1.         De inhoud van de bestreden beslissing

De Minister heeft klagers verzoek tot overplaatsing van de gevangenis van de penitentiaire inrichting (p.i.) Lelystad naar de gevangenis van de locatie De Schie te Rotterdam afgewezen.

2.         De feiten

Klager is sinds 29 oktober 2015 gedetineerd. Hij verblijft in de gevangenis van de p.i. Lelystad.

3.         De standpunten

3.1.      Namens klager is het beroep als volgt toegelicht.
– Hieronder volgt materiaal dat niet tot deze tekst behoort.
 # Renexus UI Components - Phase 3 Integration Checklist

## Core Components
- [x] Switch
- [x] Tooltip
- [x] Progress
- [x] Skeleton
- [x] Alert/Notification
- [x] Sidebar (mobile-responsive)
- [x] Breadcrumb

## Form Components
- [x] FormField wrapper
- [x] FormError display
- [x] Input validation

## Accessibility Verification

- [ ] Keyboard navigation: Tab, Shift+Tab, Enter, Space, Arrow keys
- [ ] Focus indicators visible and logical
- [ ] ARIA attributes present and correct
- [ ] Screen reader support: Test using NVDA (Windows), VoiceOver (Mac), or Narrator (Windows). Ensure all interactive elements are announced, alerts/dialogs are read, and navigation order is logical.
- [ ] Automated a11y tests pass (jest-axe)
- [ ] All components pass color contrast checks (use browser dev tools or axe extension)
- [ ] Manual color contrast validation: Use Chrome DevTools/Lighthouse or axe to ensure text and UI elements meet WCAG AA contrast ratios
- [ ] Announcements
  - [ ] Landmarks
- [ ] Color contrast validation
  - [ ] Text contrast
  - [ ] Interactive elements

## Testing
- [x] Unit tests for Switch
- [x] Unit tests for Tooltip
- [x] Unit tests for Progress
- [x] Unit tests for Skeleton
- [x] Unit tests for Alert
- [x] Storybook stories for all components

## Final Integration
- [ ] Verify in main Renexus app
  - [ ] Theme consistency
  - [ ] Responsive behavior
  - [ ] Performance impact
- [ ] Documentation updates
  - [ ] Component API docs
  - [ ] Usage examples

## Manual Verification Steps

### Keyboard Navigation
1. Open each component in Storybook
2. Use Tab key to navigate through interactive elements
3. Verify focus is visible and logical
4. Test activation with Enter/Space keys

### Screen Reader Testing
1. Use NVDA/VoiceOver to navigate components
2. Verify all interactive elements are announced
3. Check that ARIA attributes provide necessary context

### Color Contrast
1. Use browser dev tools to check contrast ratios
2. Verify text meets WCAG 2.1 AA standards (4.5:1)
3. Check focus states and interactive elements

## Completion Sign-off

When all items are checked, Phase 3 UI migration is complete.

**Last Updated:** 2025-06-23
Primair is klager van mening dat het zorgvuldigheids- en het motiveringsbeginsel zijn geschonden, nu niet althans onvoldoende uit enige feiten en omstandigheden blijkt waarom hij niet overgeplaatst zou kunnen worden naar De Schie. In de p.i. Lelystad kan hij minder bezoek ontvangen, omdat zijn bezoek afkomstig is uit de regio Den Haag/Zoetermeer. Het is voor zijn bezoek een steeds grotere belasting naar de p.i. Lelystad te moeten reizen. Dit is des te meer van belang, nu de dochter van klager slechts anderhalf jaar oud is en een hele dag onderweg zal zijn om even tijd met haar vader door te brengen. De vader van klager is slechts één keer op bezoek geweest. Het bezoek van klager is dus zeer minimaal. De wachtlijsten voor inrichtingen in de regio Rotterdam vormen geen reden om klager niet te kunnen plaatsen.

3.2.      Namens de Minister is de bestreden beslissing als volgt toegelicht.
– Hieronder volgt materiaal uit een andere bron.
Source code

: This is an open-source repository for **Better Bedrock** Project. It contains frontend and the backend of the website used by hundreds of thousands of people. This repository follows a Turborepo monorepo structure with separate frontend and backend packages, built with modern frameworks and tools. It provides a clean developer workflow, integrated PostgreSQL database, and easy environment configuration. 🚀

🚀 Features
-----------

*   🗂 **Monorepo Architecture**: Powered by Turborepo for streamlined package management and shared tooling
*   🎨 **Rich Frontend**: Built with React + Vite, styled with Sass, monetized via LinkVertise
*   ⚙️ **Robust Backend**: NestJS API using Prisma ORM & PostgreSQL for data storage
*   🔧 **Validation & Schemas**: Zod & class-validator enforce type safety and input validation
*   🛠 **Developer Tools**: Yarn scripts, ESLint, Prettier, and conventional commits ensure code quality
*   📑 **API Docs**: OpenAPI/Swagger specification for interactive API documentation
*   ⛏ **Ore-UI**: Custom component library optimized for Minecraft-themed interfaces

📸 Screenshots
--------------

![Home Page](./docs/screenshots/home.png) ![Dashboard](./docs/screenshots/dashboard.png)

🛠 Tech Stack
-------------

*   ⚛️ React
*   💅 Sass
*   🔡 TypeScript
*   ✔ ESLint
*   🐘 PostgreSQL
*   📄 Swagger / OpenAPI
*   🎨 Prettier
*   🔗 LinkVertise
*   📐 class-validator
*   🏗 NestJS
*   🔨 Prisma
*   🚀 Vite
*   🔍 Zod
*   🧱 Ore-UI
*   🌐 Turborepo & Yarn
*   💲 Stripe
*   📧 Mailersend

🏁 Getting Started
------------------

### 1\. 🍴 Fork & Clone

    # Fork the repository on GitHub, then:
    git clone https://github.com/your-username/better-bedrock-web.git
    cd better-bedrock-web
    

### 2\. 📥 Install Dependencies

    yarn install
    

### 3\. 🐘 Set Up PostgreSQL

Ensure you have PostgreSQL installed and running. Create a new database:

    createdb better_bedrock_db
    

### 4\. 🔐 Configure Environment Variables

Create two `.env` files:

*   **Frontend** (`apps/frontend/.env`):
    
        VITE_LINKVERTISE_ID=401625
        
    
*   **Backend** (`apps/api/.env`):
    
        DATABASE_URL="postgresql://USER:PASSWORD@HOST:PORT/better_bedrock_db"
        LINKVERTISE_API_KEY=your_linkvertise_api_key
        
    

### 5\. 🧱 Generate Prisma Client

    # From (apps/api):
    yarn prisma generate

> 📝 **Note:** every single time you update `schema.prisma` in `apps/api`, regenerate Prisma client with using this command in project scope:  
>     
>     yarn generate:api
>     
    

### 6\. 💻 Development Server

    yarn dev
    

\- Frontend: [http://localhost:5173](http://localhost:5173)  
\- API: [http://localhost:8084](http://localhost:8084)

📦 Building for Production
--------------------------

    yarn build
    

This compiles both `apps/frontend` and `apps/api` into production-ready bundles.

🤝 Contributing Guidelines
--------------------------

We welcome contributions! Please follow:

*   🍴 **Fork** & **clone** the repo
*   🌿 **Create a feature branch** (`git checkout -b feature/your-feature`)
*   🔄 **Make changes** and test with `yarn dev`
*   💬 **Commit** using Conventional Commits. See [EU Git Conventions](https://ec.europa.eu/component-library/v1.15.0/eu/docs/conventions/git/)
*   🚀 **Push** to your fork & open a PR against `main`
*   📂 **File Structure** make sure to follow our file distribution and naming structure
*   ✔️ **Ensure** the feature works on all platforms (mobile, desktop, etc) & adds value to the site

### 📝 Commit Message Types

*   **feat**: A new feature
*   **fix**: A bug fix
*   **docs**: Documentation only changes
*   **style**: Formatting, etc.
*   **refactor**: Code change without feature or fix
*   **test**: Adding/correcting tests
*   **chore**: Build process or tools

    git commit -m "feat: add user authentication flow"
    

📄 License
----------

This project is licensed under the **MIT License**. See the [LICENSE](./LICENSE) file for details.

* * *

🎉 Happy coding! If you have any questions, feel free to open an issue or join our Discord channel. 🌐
De wachtlijsten van inrichtingen in de regio Rotterdam zijn op dit moment erg lang. Er is begrip voor het feit dat klagers verblijf in de p.i. Lelystad extra reistijd met zich meebrengt voor zijn bezoek. Niet onderbouwd wordt echter waarom bezoekers niet tot reizen in staat zouden zijn. Daarbij komt dat klager niet is verstoken van bezoek.

4.         De beoordeling

4.1.      Klagers beroep is gericht tegen de afwijzing van zijn verzoek tot overplaatsing naar (kort gezegd) een gevangenis in de regio Rotterdam. Dat verzoek kon in redelijkheid worden afgewezen. Hiertoe neemt de beroepscommissie de volgende feiten en omstandigheden in aanmerking.

4.2.      Ingevolge artikel 25, zevende lid, van de Regeling selectie, plaatsing en overplaatsing van gedetineerden (hierna: de Regeling) worden gedetineerden die tot een gevangenisstraf zijn veroordeeld, in een gevangenis in het arrondissement van vestiging geplaatst. Indien in het arrondissement van vestiging geen gevangenis is aangewezen of geen plaats in een gevangenis in het desbetreffende arrondissement beschikbaar is, wordt de gedetineerde in een gevangenis in een aanpalend arrondissement geplaatst. Klager verblijft conform voornoemd uitgangspunt in de gevangenis van de p.i. Lelystad, gelegen in een aanpalend arrondissement van het arrondissement Rotterdam. Hoewel de beroepscommissie begrijpt dat klagers verblijf in de p.i. Lelystad meer reistijd met zich meebrengt dan in geval van een plaatsing in de regio Rotterdam, kan dit niet tot een ander oordeel leiden. Klager is ook niet verstoken van bezoek. De beroepscommissie neemt tevens in aanmerking dat klager verbleef in de gevangenis van de p.i. Alphen, maar vanwege het aantreffen van onder andere een handelshoeveelheid hasj op 28 februari 2019 is overgeplaatst naar de gevangenis van p.i. Lelystad.

4.3.      De bestreden beslissing kan gelet op het voorgaande, bij afweging van alle in aanmerking komende belangen, niet als onredelijk of onbillijk worden aangemerkt. Het beroep zal ongegrond worden verklaard.

5.         De uitspraak

De beroepscommissie verklaart het beroep ongegrond.

Aldus gegeven door de beroepscommissie voornoemd, bestaande uit mr. W.F. Korthals Altes, voorzitter, J.G.A. van den Brand en mr. J.W. Wabeke, leden, in tegenwoordigheid van mr. R. Smeijers, secretaris, op 25 juli 2019.